Here is a summary of what transpired at the quad summit so that you are aware of these vital international policies and, more importantly, the role of your country and the contribution of the government you chose. Because chip production is a complex process requiring numerous steps, establishing five divisions for five distinct processes is costly and time-demanding. This is why India, Australia, Japan, and the United States have opted to collaborate to execute only those processes that align with their strengths and delegate the remainder to other countries.

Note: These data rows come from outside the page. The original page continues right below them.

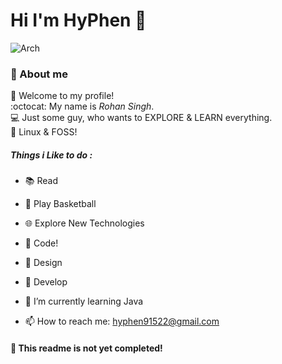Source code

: <span style="font-family: 'Hack';"></span>
# Hi I'm HyPhen 👋 

![Arch](https://img.shields.io/badge/Arch%20Linux-1793D1?logo=arch-linux&logoColor=fff&style=for-the-badge)

### :page_with_curl: About me
👾 Welcome to my profile!  <br>
:octocat: My name is *Rohan Singh*. <br>
💻     Just some guy, who wants to EXPLORE & LEARN everything. <br>
🌟 Linux & FOSS!

##### Things i Like to do :
- 📚 Read
- 🏀 Play Basketball
- 🌐 Explore New Technologies
- 🤖 Code!
- 🍥 Design
- :wrench: Develop



- 🔭 I’m currently learning Java
- 📫 How to reach me: hyphen91522@gmail.com


#### :bookmark: This readme is not yet completed!
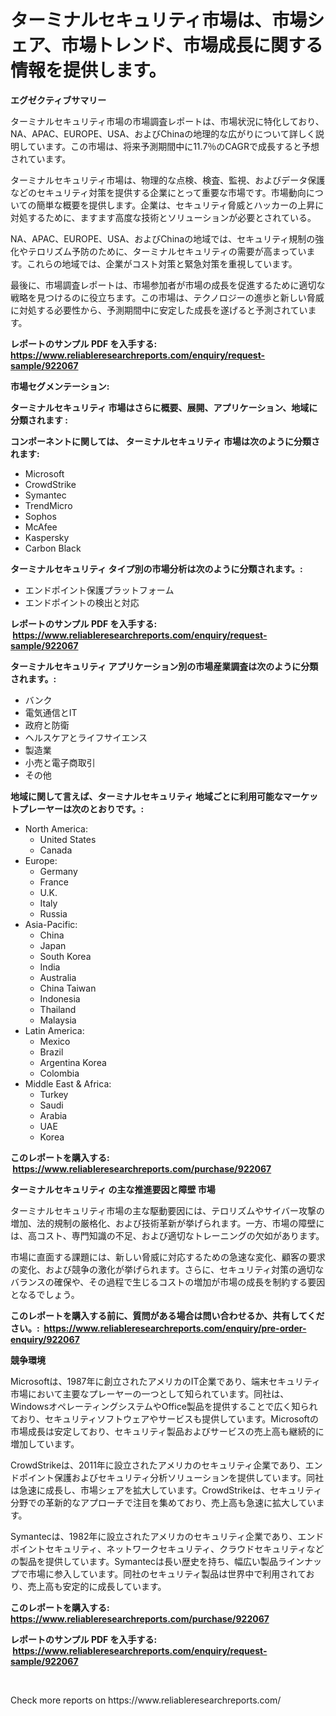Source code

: <p><h1>ターミナルセキュリティ市場は、市場シェア、市場トレンド、市場成長に関する情報を提供します。</h1></p><p><strong>エグゼクティブサマリー</strong></p>
<p><p>ターミナルセキュリティ市場の市場調査レポートは、市場状況に特化しており、NA、APAC、EUROPE、USA、およびChinaの地理的な広がりについて詳しく説明しています。この市場は、将来予測期間中に11.7％のCAGRで成長すると予想されています。</p><p>ターミナルセキュリティ市場は、物理的な点検、検査、監視、およびデータ保護などのセキュリティ対策を提供する企業にとって重要な市場です。市場動向についての簡単な概要を提供します。企業は、セキュリティ脅威とハッカーの上昇に対処するために、ますます高度な技術とソリューションが必要とされている。</p><p>NA、APAC、EUROPE、USA、およびChinaの地域では、セキュリティ規制の強化やテロリズム予防のために、ターミナルセキュリティの需要が高まっています。これらの地域では、企業がコスト対策と緊急対策を重視しています。</p><p>最後に、市場調査レポートは、市場参加者が市場の成長を促進するために適切な戦略を見つけるのに役立ちます。この市場は、テクノロジーの進歩と新しい脅威に対処する必要性から、予測期間中に安定した成長を遂げると予測されています。</p></p>
<p><strong>レポートのサンプル PDF を入手する: <a href="https://www.reliableresearchreports.com/enquiry/request-sample/922067">https://www.reliableresearchreports.com/enquiry/request-sample/922067</a></strong></p>
<p><strong>市場セグメンテーション:</strong></p>
<p><strong> ターミナルセキュリティ 市場はさらに概要、展開、アプリケーション、地域に分類されます :</strong></p>
<p><strong>コンポーネントに関しては、 ターミナルセキュリティ 市場は次のように分類されます: &nbsp;</strong></p>
<p><ul><li>Microsoft</li><li>CrowdStrike</li><li>Symantec</li><li>TrendMicro</li><li>Sophos</li><li>McAfee</li><li>Kaspersky</li><li>Carbon Black</li></ul></p>
<p><strong> ターミナルセキュリティ タイプ別の市場分析は次のように分類されます。:</strong></p>
<p><ul><li>エンドポイント保護プラットフォーム</li><li>エンドポイントの検出と対応</li></ul></p>
<p><strong>レポートのサンプル PDF を入手する: &nbsp;<a href="https://www.reliableresearchreports.com/enquiry/request-sample/922067">https://www.reliableresearchreports.com/enquiry/request-sample/922067</a></strong></p>
<p><strong> ターミナルセキュリティ アプリケーション別の市場産業調査は次のように分類されます。:</strong></p>
<p><ul><li>バンク</li><li>電気通信とIT</li><li>政府と防衛</li><li>ヘルスケアとライフサイエンス</li><li>製造業</li><li>小売と電子商取引</li><li>その他</li></ul></p>
<p><strong>地域に関して言えば、ターミナルセキュリティ 地域ごとに利用可能なマーケットプレーヤーは次のとおりです。:</strong></p>
<p><ul>
    <li>
        North America:
        <ul>
            <li>United States</li>
            <li>Canada</li>
        </ul>
    </li>
    <li>
        Europe:
        <ul>
            <li>Germany</li>
            <li>France</li>
            <li>U.K.</li>
            <li>Italy</li>
            <li>Russia</li>
        </ul>
    </li>
    <li>
        Asia-Pacific:
        <ul>
            <li>China</li>
            <li>Japan</li>
            <li>South Korea</li>
            <li>India</li>
            <li>Australia</li>
            <li>China Taiwan</li>
            <li>Indonesia</li>
            <li>Thailand</li>
            <li>Malaysia</li>
        </ul>
    </li>
    <li>
        Latin America:
        <ul>
            <li>Mexico</li>
            <li>Brazil</li>
            <li>Argentina Korea</li>
            <li>Colombia</li>
        </ul>
    </li>
    <li>
        Middle East & Africa:
        <ul>
            <li>Turkey</li>
            <li>Saudi</li>
            <li>Arabia</li>
            <li>UAE</li>
            <li>Korea</li>
        </ul>
    </li>
    </ul></p>
<p><strong>このレポートを購入する: &nbsp;<a href="https://www.reliableresearchreports.com/purchase/922067">https://www.reliableresearchreports.com/purchase/922067</a></strong></p>
<p><strong>ターミナルセキュリティ の主な推進要因と障壁 市場</strong></p>
<p><p>ターミナルセキュリティ市場の主な駆動要因には、テロリズムやサイバー攻撃の増加、法的規制の厳格化、および技術革新が挙げられます。一方、市場の障壁には、高コスト、専門知識の不足、および適切なトレーニングの欠如があります。</p><p>市場に直面する課題には、新しい脅威に対応するための急速な変化、顧客の要求の変化、および競争の激化が挙げられます。さらに、セキュリティ対策の適切なバランスの確保や、その過程で生じるコストの増加が市場の成長を制約する要因となるでしょう。</p></p>
<p><strong>このレポートを購入する前に、質問がある場合は問い合わせるか、共有してください。:&nbsp; <a href="https://www.reliableresearchreports.com/enquiry/pre-order-enquiry/922067">https://www.reliableresearchreports.com/enquiry/pre-order-enquiry/922067</a></strong></p>
<p><strong>競争環境</strong></p>
<p><p>Microsoftは、1987年に創立されたアメリカのIT企業であり、端末セキュリティ市場において主要なプレーヤーの一つとして知られています。同社は、WindowsオペレーティングシステムやOffice製品を提供することで広く知られており、セキュリティソフトウェアやサービスも提供しています。Microsoftの市場成長は安定しており、セキュリティ製品およびサービスの売上高も継続的に増加しています。</p><p>CrowdStrikeは、2011年に設立されたアメリカのセキュリティ企業であり、エンドポイント保護およびセキュリティ分析ソリューションを提供しています。同社は急速に成長し、市場シェアを拡大しています。CrowdStrikeは、セキュリティ分野での革新的なアプローチで注目を集めており、売上高も急速に拡大しています。</p><p>Symantecは、1982年に設立されたアメリカのセキュリティ企業であり、エンドポイントセキュリティ、ネットワークセキュリティ、クラウドセキュリティなどの製品を提供しています。Symantecは長い歴史を持ち、幅広い製品ラインナップで市場に参入しています。同社のセキュリティ製品は世界中で利用されており、売上高も安定的に成長しています。</p></p>
<p><strong>このレポートを購入する: &nbsp; <a href="https://www.reliableresearchreports.com/purchase/922067">https://www.reliableresearchreports.com/purchase/922067</a></strong></p>
<p><strong>レポートのサンプル PDF を入手する: &nbsp;<a href="https://www.reliableresearchreports.com/enquiry/request-sample/922067">https://www.reliableresearchreports.com/enquiry/request-sample/922067</a></strong><strong></strong></p>
<p>&nbsp;</p>
<p>Check more reports on https://www.reliableresearchreports.com/</p>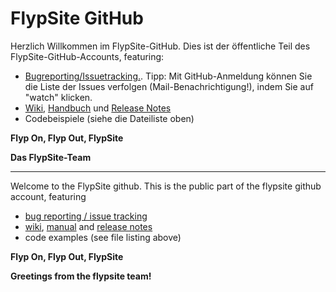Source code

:# FlypSite GitHub

Herzlich Willkommen im FlypSite-GitHub. Dies ist der öffentliche Teil des FlypSite-GitHub-Accounts, featuring:

* [Bugreporting/Issuetracking.](../../issues). Tipp: Mit GitHub-Anmeldung können Sie die Liste der Issues verfolgen (Mail-Benachrichtigung!), indem Sie auf "watch" klicken.
* [Wiki](../../wiki), [Handbuch](../../wiki/FlypSite-Handbuch) und [Release Notes](../../wiki/Release-Notes)
* Codebeispiele (siehe die Dateiliste oben)

**Flyp On, Flyp Out, FlypSite**

**Das FlypSite-Team**

---

Welcome to the FlypSite github. This is the public part of the flypsite github account, featuring

* [bug reporting / issue tracking](../../issues)
* [wiki](../../wiki), [manual](../../wiki/FlypSite-Handbuch) and [release notes](../../wiki/Release-Notes)
* code examples (see file listing above)

**Flyp On, Flyp Out, FlypSite**

**Greetings from the flypsite team!**
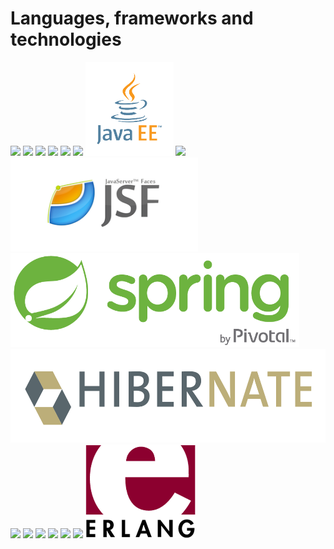 # Languages, frameworks and technologies

<img src="img/linuxlogo.jpg" height="150px"> <img src="img/logodebian.png" height="150px"> <img src="img/android.png" height="150px"> <img src="img/windows.jpg" height="150px"> <img src="img/html5.png" height="150px"> <img src="img/javalogo.jpg" height="150px"> <img src="img/javaee.png" height="150px"> <img src="img/jsp.png" height="150px"> <img src="img/jsf.png" height="150px"> <img src="img/spring.png" height="150px"> <img src="img/hibernate.svg" height="150px"> <img src="img/eclipse.png" height="150px"> <img src="img/geanylogo.jpg" height="150px"> <img src="img/angularlogo.png" height="150px"> <img src="img/firebase.png" height="150px"> <img src="img/ionic.png" height="150px"> <img src="img/jhipster.png" height="150px"> <img src="img/erlang.png" height="150px">

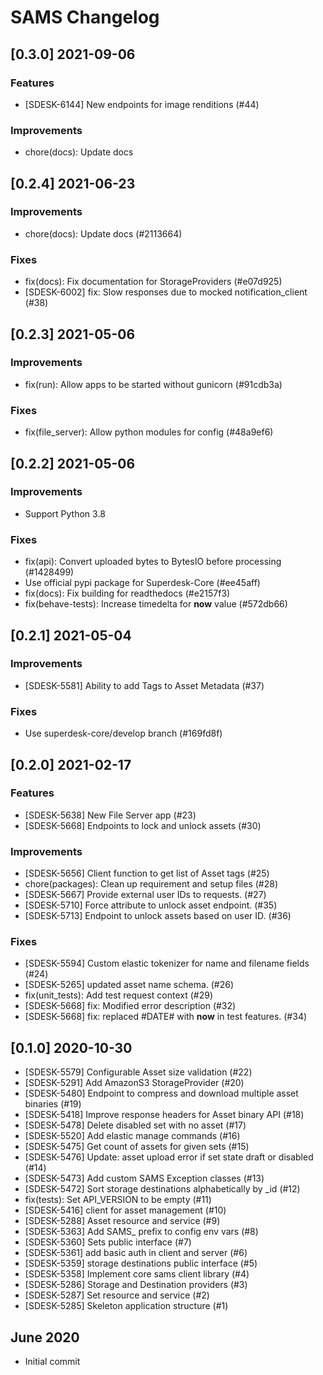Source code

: # SAMS Changelog

## [0.3.0] 2021-09-06
### Features
- [SDESK-6144] New endpoints for image renditions (#44)

### Improvements
- chore(docs): Update docs

## [0.2.4] 2021-06-23
### Improvements
- chore(docs): Update docs (#2113664)

### Fixes
- fix(docs): Fix documentation for StorageProviders (#e07d925)
- [SDESK-6002] fix: Slow responses due to mocked notification_client (#38)

## [0.2.3] 2021-05-06
### Improvements
- fix(run): Allow apps to be started without gunicorn (#91cdb3a)

### Fixes
- fix(file_server): Allow python modules for config (#48a9ef6)

## [0.2.2] 2021-05-06
### Improvements
- Support Python 3.8

### Fixes
- fix(api): Convert uploaded bytes to BytesIO before processing (#1428499)
- Use official pypi package for Superdesk-Core (#ee45aff)
- fix(docs): Fix building for readthedocs (#e2157f3)
- fix(behave-tests): Increase timedelta for __now__ value (#572db66)

## [0.2.1] 2021-05-04
### Improvements
- [SDESK-5581] Ability to add Tags to Asset Metadata (#37)

### Fixes
- Use superdesk-core/develop branch (#169fd8f)

## [0.2.0] 2021-02-17
### Features
- [SDESK-5638] New File Server app (#23)
- [SDESK-5668] Endpoints to lock and unlock assets (#30)

### Improvements
- [SDESK-5656] Client function to get list of Asset tags (#25)
- chore(packages): Clean up requirement and setup files (#28)
- [SDESK-5667] Provide external user IDs to requests. (#27)
- [SDESK-5710] Force attribute to unlock asset endpoint. (#35)
- [SDESK-5713] Endpoint to unlock assets based on user ID. (#36)

### Fixes
- [SDESK-5594] Custom elastic tokenizer for name and filename fields (#24)
- [SDESK-5265] updated asset name schema. (#26)
- fix(unit_tests): Add test request context (#29)
- [SDESK-5668] fix: Modified error description (#32)
- [SDESK-5668] fix: replaced #DATE# with __now__ in test features. (#34)

## [0.1.0] 2020-10-30
- [SDESK-5579] Configurable Asset size validation (#22)
- [SDESK-5291] Add AmazonS3 StorageProvider (#20)
- [SDESK-5480] Endpoint to compress and download multiple asset binaries (#19)
- [SDESK-5418] Improve response headers for Asset binary API (#18)
- [SDESK-5478] Delete disabled set with no asset (#17)
- [SDESK-5520] Add elastic manage commands (#16)
- [SDESK-5475] Get count of assets for given sets (#15)
- [SDESK-5476] Update: asset upload error if set state draft or disabled (#14)
- [SDESK-5473] Add custom SAMS Exception classes (#13)
- [SDESK-5472] Sort storage destinations alphabetically by _id (#12)
- fix(tests): Set API_VERSION to be empty (#11)
- [SDESK-5416] client for asset management (#10)
- [SDESK-5288] Asset resource and service (#9)
- [SDESK-5363] Add SAMS_ prefix to config env vars (#8)
- [SDESK-5360] Sets public interface (#7)
- [SDESK-5361] add basic auth in client and server (#6)
- [SDESK-5359] storage destinations public interface (#5)
- [SDESK-5358] Implement core sams client library (#4)
- [SDESK-5286] Storage and Destination providers (#3)
- [SDESK-5287] Set resource and service (#2)
- [SDESK-5285] Skeleton application structure (#1)

## June 2020
- Initial commit
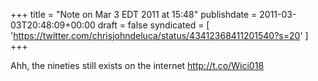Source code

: +++
title = "Note on Mar 3 EDT 2011 at 15:48"
publishdate = 2011-03-03T20:48:09+00:00
draft = false
syndicated = [ 'https://twitter.com/chrisjohndeluca/status/43412368411201540?s=20' ]
+++

Ahh, the nineties still exists on the internet http://t.co/Wici018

For instance, the United States is the world leader in semiconductor design. American firms also dominate electronic design automation and licenced intellectual property. Japanese firms are world leaders in semiconductor materials and chemicals required to manufacture chips. Japan is also a market leader in silicon wafers and substrates used to manufacture integrated circuits. Australia, similarly, plays a crucial role in the broader electronic supply chain due to its access to critical materials and modern mining skills. Finally, semiconductor design requires many highly trained engineers and labelling, which India brings to the quad peak. Australia, the United States, Japan, and India have joined forces to develop a robust semiconductor supply chain based on their capabilities to reduce their reliance on China, Taiwan, and Hong Kong.
This is where India’s 76 000 crores Production Linked Incentive (PLI) scheme comes into play. The country’s central government intends to develop 20 semiconductor manufacturing facilities over the next two years. The obvious question is how this works. The government has drawn up an appealing incentive package for businesses engaged in silicon semiconductor manufacturing, display manufacturing, compound semiconductor manufacturing, silicon photonics manufacturing, semiconductor packaging, and semiconductor design.
Moreover, due to the PLI, land schemes, semiconductor grade water, power, logistics and research ecosystem, these businesses will be able to establish two Greenfield semiconductor facilities and building solutions (fabs) and two fabs in the country at subsidised rates. The government has also launched the design-linked reward programme and the India semiconductor mission. These new initiatives are intended to contribute to the trillion-dollar digital economy by 2025-26. Its production objective is close to 128 billion dollars over the next two decades, while exports will reach 68.97 billion. Suppose this occurs along with the successful implementation of the quad summit agreements. In that case, India will undoubtedly develop into a semiconductor hub.
More crucially, we will become less reliant on China. This is how India intends to transition from importer to significant exporter of semiconductors in the global market. India is now cooperating with Taiwan, which is vehemently fighting the Chinese invasion, in order to create semiconductor manufacturing facilities in India.